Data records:
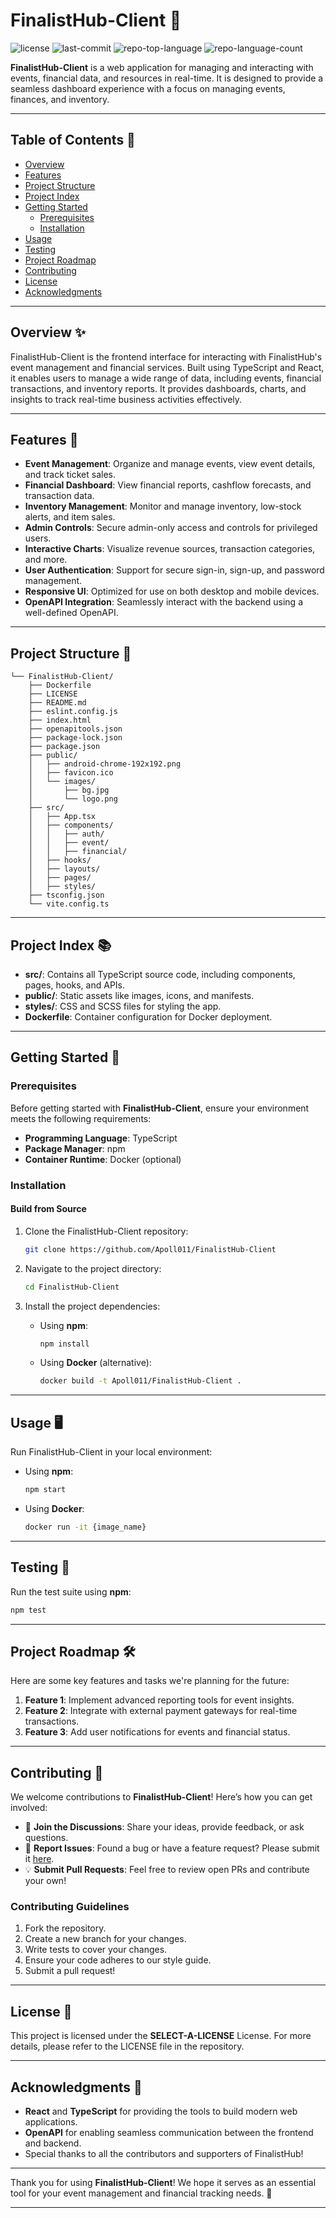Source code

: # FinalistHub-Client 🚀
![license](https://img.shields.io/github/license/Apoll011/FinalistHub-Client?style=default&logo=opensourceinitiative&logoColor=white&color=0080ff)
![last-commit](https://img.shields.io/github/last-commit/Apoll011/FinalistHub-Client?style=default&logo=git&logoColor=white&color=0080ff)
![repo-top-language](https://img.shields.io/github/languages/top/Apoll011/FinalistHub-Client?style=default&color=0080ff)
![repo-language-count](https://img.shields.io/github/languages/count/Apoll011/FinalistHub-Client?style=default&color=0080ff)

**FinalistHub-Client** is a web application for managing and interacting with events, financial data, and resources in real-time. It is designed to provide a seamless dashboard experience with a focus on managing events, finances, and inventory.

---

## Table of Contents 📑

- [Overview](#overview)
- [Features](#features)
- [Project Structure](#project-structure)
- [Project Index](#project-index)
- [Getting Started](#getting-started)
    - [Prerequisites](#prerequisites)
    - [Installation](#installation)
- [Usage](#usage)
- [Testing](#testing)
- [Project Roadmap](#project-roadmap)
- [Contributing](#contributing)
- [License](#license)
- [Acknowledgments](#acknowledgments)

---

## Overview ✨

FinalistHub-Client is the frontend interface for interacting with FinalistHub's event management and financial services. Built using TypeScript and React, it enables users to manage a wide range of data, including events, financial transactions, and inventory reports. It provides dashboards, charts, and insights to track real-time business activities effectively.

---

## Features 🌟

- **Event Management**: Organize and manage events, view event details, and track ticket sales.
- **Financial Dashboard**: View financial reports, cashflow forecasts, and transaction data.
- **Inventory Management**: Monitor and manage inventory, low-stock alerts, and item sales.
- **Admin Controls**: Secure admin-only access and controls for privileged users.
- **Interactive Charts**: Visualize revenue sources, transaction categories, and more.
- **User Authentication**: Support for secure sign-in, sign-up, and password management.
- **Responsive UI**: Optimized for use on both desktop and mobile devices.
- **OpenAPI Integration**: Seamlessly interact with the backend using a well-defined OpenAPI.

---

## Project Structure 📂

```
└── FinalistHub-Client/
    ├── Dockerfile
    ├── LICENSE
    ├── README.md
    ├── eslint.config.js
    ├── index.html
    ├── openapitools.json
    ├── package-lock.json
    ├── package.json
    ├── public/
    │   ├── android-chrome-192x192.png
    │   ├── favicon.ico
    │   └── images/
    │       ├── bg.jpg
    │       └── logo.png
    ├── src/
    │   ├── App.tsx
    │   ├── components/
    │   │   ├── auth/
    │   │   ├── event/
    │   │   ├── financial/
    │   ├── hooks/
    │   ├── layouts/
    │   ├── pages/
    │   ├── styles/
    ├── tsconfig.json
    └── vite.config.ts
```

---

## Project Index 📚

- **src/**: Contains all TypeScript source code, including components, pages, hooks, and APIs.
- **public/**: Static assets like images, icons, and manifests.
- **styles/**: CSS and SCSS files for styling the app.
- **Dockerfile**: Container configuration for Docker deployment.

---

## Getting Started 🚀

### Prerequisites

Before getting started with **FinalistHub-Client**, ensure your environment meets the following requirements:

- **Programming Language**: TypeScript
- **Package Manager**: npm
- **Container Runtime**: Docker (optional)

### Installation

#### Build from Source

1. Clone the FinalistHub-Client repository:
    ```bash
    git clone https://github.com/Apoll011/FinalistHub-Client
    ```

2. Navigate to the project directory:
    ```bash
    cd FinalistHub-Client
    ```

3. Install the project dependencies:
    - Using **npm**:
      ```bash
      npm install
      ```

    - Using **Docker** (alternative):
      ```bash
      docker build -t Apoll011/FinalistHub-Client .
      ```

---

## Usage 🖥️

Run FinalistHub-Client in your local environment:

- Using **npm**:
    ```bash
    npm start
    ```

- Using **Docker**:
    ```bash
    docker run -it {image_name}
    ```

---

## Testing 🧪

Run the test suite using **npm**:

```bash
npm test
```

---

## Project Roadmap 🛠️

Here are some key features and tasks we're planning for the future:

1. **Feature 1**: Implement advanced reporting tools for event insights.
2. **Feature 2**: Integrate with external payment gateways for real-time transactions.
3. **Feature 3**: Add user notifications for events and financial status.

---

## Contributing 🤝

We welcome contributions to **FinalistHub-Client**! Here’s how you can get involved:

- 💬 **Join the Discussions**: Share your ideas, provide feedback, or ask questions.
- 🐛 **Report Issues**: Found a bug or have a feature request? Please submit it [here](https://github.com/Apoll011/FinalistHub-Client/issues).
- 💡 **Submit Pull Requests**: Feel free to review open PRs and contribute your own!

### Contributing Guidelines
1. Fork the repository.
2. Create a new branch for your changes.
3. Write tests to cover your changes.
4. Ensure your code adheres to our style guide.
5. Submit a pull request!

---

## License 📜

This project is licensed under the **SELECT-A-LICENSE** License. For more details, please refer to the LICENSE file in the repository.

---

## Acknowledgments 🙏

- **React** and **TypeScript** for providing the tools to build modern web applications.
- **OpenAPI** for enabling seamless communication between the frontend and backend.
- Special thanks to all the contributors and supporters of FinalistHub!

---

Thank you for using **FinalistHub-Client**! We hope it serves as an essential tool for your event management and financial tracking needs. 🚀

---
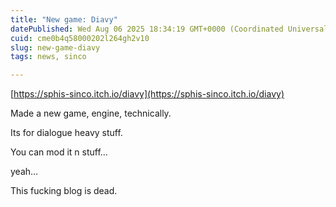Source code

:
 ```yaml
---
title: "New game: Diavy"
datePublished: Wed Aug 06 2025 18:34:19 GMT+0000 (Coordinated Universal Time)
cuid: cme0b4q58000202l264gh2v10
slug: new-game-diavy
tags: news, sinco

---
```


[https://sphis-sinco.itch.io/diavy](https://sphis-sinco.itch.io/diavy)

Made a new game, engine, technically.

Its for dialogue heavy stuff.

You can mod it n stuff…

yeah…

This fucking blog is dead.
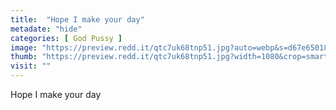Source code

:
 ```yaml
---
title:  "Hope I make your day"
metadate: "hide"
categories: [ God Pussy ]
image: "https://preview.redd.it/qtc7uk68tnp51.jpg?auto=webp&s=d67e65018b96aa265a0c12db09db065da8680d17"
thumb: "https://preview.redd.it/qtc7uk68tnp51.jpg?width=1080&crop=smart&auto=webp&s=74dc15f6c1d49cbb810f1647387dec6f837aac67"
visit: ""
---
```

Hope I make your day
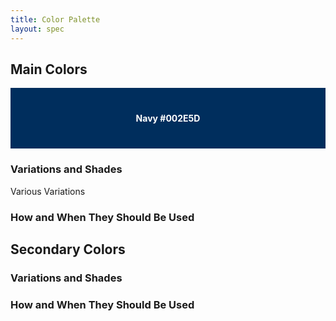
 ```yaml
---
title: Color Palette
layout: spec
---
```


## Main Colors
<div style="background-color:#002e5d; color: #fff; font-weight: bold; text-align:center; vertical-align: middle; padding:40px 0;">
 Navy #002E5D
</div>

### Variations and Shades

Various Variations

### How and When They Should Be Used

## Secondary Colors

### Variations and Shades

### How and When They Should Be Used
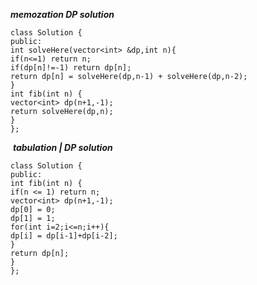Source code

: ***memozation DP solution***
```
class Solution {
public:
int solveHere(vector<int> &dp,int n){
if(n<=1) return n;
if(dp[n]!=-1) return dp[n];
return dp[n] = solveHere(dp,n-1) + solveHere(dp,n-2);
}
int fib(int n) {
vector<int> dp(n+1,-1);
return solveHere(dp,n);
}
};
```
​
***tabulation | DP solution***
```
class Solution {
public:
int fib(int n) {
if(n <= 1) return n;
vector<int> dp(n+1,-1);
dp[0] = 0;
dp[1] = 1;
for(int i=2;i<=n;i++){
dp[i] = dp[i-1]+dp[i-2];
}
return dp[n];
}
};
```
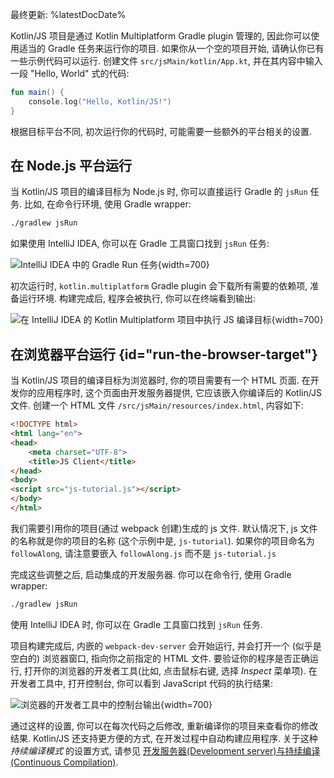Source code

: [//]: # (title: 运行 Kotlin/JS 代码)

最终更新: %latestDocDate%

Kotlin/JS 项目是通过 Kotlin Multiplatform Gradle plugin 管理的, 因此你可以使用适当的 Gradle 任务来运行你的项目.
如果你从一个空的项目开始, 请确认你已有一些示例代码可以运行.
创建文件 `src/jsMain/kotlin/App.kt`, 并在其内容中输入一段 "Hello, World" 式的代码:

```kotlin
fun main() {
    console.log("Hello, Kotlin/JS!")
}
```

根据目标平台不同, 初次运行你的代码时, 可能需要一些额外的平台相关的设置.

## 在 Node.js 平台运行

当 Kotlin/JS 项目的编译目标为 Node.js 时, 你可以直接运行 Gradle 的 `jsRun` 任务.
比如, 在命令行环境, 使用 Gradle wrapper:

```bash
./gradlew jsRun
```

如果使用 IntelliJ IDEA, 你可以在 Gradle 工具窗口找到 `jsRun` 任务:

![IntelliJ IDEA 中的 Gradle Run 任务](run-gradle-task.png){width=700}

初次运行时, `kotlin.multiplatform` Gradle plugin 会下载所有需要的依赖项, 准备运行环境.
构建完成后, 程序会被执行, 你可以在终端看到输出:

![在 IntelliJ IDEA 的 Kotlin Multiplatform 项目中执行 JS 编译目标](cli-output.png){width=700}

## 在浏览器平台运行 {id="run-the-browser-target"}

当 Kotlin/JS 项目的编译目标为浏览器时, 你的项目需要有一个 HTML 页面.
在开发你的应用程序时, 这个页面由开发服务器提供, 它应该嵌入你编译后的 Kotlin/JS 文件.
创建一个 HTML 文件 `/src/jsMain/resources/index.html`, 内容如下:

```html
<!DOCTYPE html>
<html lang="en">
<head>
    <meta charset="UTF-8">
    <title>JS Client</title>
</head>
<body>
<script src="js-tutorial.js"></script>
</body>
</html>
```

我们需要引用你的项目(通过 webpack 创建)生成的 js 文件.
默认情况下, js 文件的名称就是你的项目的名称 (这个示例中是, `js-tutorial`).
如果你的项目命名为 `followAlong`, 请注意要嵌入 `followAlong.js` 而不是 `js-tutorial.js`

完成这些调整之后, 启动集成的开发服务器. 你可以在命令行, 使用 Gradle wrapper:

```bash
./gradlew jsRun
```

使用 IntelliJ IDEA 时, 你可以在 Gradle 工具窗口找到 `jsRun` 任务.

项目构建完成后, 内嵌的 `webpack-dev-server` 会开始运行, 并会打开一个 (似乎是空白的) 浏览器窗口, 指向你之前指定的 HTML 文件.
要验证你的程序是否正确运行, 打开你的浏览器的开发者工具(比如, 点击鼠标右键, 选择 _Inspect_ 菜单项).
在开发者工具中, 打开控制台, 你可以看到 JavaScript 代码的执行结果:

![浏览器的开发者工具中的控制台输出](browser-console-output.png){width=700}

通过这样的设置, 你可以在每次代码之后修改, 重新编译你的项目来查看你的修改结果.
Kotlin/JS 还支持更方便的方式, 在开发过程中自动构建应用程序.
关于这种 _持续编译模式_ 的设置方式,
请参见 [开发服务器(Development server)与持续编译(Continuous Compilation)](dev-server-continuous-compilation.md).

* **EXERCISE**
Retype exactly, and only, the lines above from the one where "Here are some" occurs up to and including the one where "## Contributing 🤝" occurs.

* **SOLUTION TO THIS PROBLEM**
Here are some key features and tasks we're planning for the future:

1. **Feature 1**: Implement advanced reporting tools for event insights.
2. **Feature 2**: Integrate with external payment gateways for real-time transactions.
3. **Feature 3**: Add user notifications for events and financial status.

---

## Contributing 🤝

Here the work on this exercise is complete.